Mounjaro (Tirzepatide) History & Development: How This Dual-Action Drug Was Built
At a glance
- Drug name / Mounjaro (tirzepatide)
- Manufacturer / Eli Lilly and Company
- Mechanism / Dual GIP + GLP-1 receptor agonist (first-in-class)
- FDA approval date / May 13, 2022 (type 2 diabetes)
- Dosing frequency / Once weekly, subcutaneous injection
- Key trial / SURPASS-2 (NEJM, 2021): up to 12.4 kg weight reduction vs semaglutide 1 mg
- Pregnancy status / Contraindicated. Discontinue at least 2 months before planned conception
- Life-stage note / Studied in women with PCOS, type 2 diabetes, and obesity; limited dedicated peri/postmenopausal data
- Separate weight-loss brand / Zepbound (same tirzepatide molecule), FDA-approved November 2023
Where the Science Behind Mounjaro Actually Started
Tirzepatide did not appear out of nowhere in 2022. Its origin traces back to decades of incretin biology research that started long before Eli Lilly had a molecule in hand. Understanding that origin tells you why tirzepatide works differently from every GLP-1 drug that came before it.

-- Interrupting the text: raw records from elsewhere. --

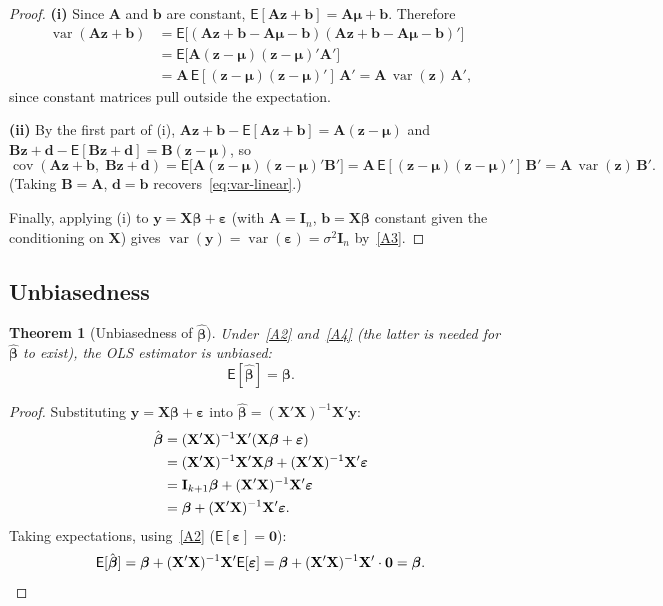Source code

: \documentclass[14pt]{extarticle}
\theoremstyle{plain}
\newtheorem{theorem}{Theorem}[section]
\theoremstyle{definition}
\theoremstyle{remark}
\newcommand\expc{\mathsf{E}}
\DeclareMathOperator\var{var}
\DeclareMathOperator\cov{cov}
\newcommand{\bX}{\mathbf{X}}
\newcommand{\by}{\mathbf{y}}
\def\bb{\boldsymbol{\beta}}
\newcommand{\be}{\boldsymbol{\varepsilon}}
\newcommand{\bI}{\mathbf{I}}
\newcommand{\bzero}{\mathbf{0}}
\newcommand{\bz}{\mathbf{z}}
\newcommand{\bA}{\mathbf{A}}
\begin{document}
\begin{proof}
\textbf{(i)} Since $\bA$ and $\mathbf{b}$ are constant, $\expc[\bA\bz + \mathbf{b}] = \bA\boldsymbol\mu + \mathbf{b}$. Therefore
\begin{align*}
\var(\bA\bz + \mathbf{b}) &= \expc\bigl[(\bA\bz + \mathbf{b} - \bA\boldsymbol\mu - \mathbf{b})(\bA\bz + \mathbf{b} - \bA\boldsymbol\mu - \mathbf{b})'\bigr]\\
&= \expc\bigl[\bA(\bz - \boldsymbol\mu)(\bz - \boldsymbol\mu)'\bA'\bigr]\\
&= \bA\,\expc[(\bz - \boldsymbol\mu)(\bz - \boldsymbol\mu)']\,\bA' = \bA\,\var(\bz)\,\bA',
\end{align*}
since constant matrices pull outside the expectation.

\textbf{(ii)} By the first part of (i), $\bA\bz + \mathbf{b} - \expc[\bA\bz + \mathbf{b}] = \bA(\bz - \boldsymbol\mu)$ and $\mathbf{B}\bz + \mathbf{d} - \expc[\mathbf{B}\bz + \mathbf{d}] = \mathbf{B}(\bz - \boldsymbol\mu)$, so
\[
\cov(\bA\bz + \mathbf{b},\; \mathbf{B}\bz + \mathbf{d}) = \expc\bigl[\bA(\bz - \boldsymbol\mu)(\bz - \boldsymbol\mu)'\mathbf{B}'\bigr] = \bA\,\expc[(\bz - \boldsymbol\mu)(\bz - \boldsymbol\mu)']\,\mathbf{B}' = \bA\,\var(\bz)\,\mathbf{B}'.
\]
(Taking $\mathbf{B} = \bA$, $\mathbf{d} = \mathbf{b}$ recovers~\eqref{eq:var-linear}.)

Finally, applying (i) to $\by = \bX\bb + \be$ (with $\bA = \bI_n$, $\mathbf{b} = \bX\bb$ constant given the conditioning on $\bX$) gives $\var(\by) = \var(\be) = \sigma^2\bI_n$ by~\ref{A3}.
\end{proof}

\subsection{Unbiasedness}

\begin{theorem}[Unbiasedness of $\hat{\bb}$]\label{thm:unbiased}
Under~\ref{A2} and~\ref{A4} (the latter is needed for $\hat{\bb}$ to exist), the OLS estimator is unbiased:
\begin{equation}
\boxed{\expc[\hat{\bb}] = \bb.}
\end{equation}
\end{theorem}

\begin{proof}
Substituting $\by = \bX\bb + \be$ into $\hat{\bb} = (\bX'\bX)^{-1}\bX'\by$:
\begin{align}
\hat{\bb} &= (\bX'\bX)^{-1}\bX'(\bX\bb + \be) \notag\\
&= (\bX'\bX)^{-1}\bX'\bX\bb + (\bX'\bX)^{-1}\bX'\be \notag\\
&= \bI_{k+1}\bb + (\bX'\bX)^{-1}\bX'\be \notag\\
&= \bb + (\bX'\bX)^{-1}\bX'\be. \label{eq:beta-decomp}
\end{align}
Taking expectations, using~\ref{A2} ($\expc[\be] = \bzero$):
\[
\expc[\hat{\bb}] = \bb + (\bX'\bX)^{-1}\bX'\expc[\be] = \bb + (\bX'\bX)^{-1}\bX' \cdot \bzero = \bb. \qedhere
\]
\end{proof}
\end{document}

The incretin hypothesis and the two gut hormones
In the 1980s and 1990s, researchers studying postprandial glucose control identified two peptide hormones released from the gut after eating: glucagon-like peptide-1 (GLP-1) and glucose-dependent insulinotropic polypeptide (GIP). Both stimulate insulin secretion in a glucose-dependent fashion, meaning they amplify the insulin response only when blood sugar is already rising. Early work showed that GLP-1 receptor activation reduces appetite, slows gastric emptying, and suppresses glucagon, making it an attractive drug target. GIP was considered less commercially interesting for years because early studies suggested it lost its insulin-stimulating effect in established type 2 diabetes.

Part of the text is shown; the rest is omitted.